Actually, it’s not. The other thing you need to know is that these are Christmas Cookies. Capitals C’s. Both times. Meaning they are to be made for Christmas. To eat and to share and to leave out for Santa. They are not Easter cookies. They are not Fourth of July Cookies or First Day of Fall cookies. They are for Christmas. Although, if you don’t celebrate Christmas you could just make them in celebration of the month of December because what I’m trying to say here is that it would be blasphemy to make these cookies any other month. This recipe has never been shared outside the family until now. But in the spirit of Christmas I share it now with you, because as my Dad said, “the more people that make sugar crisps, the better!” Just, try not to make them whenever you need a cookie fix. They’ll lose their magic that way.
So please, in the spirit of December, go make these cookies. And then curse silently that after this month you’ll have to wait a whole ‘nother year before you can have them again.
SUGAR CRISPS (this recipe is transcribed exactly from my Grandma’s recipe card. She wasn’t a fan of detail, so the parentheses are my additions, in the hopes of making it easier to understand.)
1 package yeast
¼ cup lukewarm water
3 ½ cups flour
1 ½ tsp salt
½ cup butter
½ cup Crisco
2 beaten eggs
½ cup sour cream (this year was my first making them alone, and I never buy sour cream because I’m forgetful, so in a pinch you can use plain yogurt. Greek is best because it’s thick)
1 tsp vanilla (use good vanilla; not imitation or it tastes funny)
2 tsp vanilla or almond extract (or half and half; but go easy on the almond as almond extract is extremely strong)
1 ½ cups sugar to roll in
- Set yeast in cup with water—set aside
- In large bowl put flour and salt and cut in shortenings. (Like for pie crust)
- Stir in eggs, vanilla, sour cream and yeast. (We mix these in a separate bowl first and then combine with dry ingredients)
- Put in refrigerator for several hours (We divide it up into thirds or so and cover it in wax paper before putting it in the refrigerator, but you can put it all in as one whole ball)

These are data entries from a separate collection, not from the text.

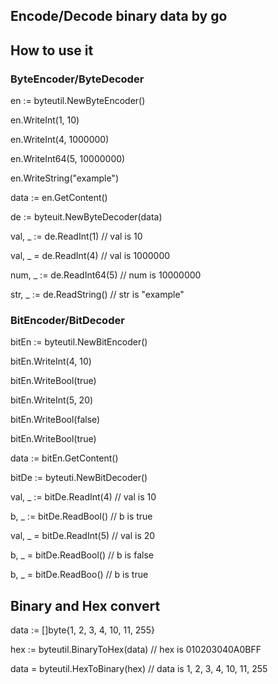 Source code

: ## Encode/Decode binary data by go

## How to use it

### ByteEncoder/ByteDecoder

en := byteutil.NewByteEncoder()

en.WriteInt(1, 10)

en.WriteInt(4, 1000000)

en.WriteInt64(5, 10000000)

en.WriteString("example")


data := en.GetContent()

de := byteuit.NewByteDecoder(data)

val, _ := de.ReadInt(1)   // val is 10

val, _ = de.ReadInt(4)    // val is 1000000

num, _ := de.ReadInt64(5) // num is 10000000

str, _ := de.ReadString() // str is "example"


### BitEncoder/BitDecoder

bitEn := byteutil.NewBitEncoder()

bitEn.WriteInt(4, 10)

bitEn.WriteBool(true)

bitEn.WriteInt(5, 20)

bitEn.WriteBool(false)

bitEn.WriteBool(true)


data := bitEn.GetContent()


bitDe := byteuti.NewBitDecoder()

val, _ := bitDe.ReadInt(4) // val is 10

b, _ := bitDe.ReadBool() // b is true

val, _ = bitDe.ReadInt(5) // val is 20

b, _ = bitDe.ReadBool() // b is false

b, _ = bitDe.ReadBoo() // b is true



## Binary and Hex convert

data := []byte{1, 2, 3, 4, 10, 11, 255}

hex := byteutil.BinaryToHex(data) // hex is 010203040A0BFF

data = byteutil.HexToBinary(hex) // data is 1, 2, 3, 4, 10, 11, 255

- Take out about ¼ of the dough (or one of your dough balls if you already divided it) and roll on board that you have sprinkled sugar and vanilla mixture on, top too. (don’t be stingy here; go nuts with the sugar. there is no sugar in the dough so this is where the cookies get their sweetness. You roll the cookies in sugar as if it was flour; being extremely generous with the sugar)
- Roll to rectangle—flip top down and bottom up to form 3 layers. Slice into ribbons. Twist. Put on cookie sheet. If not full, put sheet in refrigerator until you roll more. Sugar should not start to get soft.
Bake 350 degrees 12-15 minutes
Sounds complicated but is not really. Worth the effort!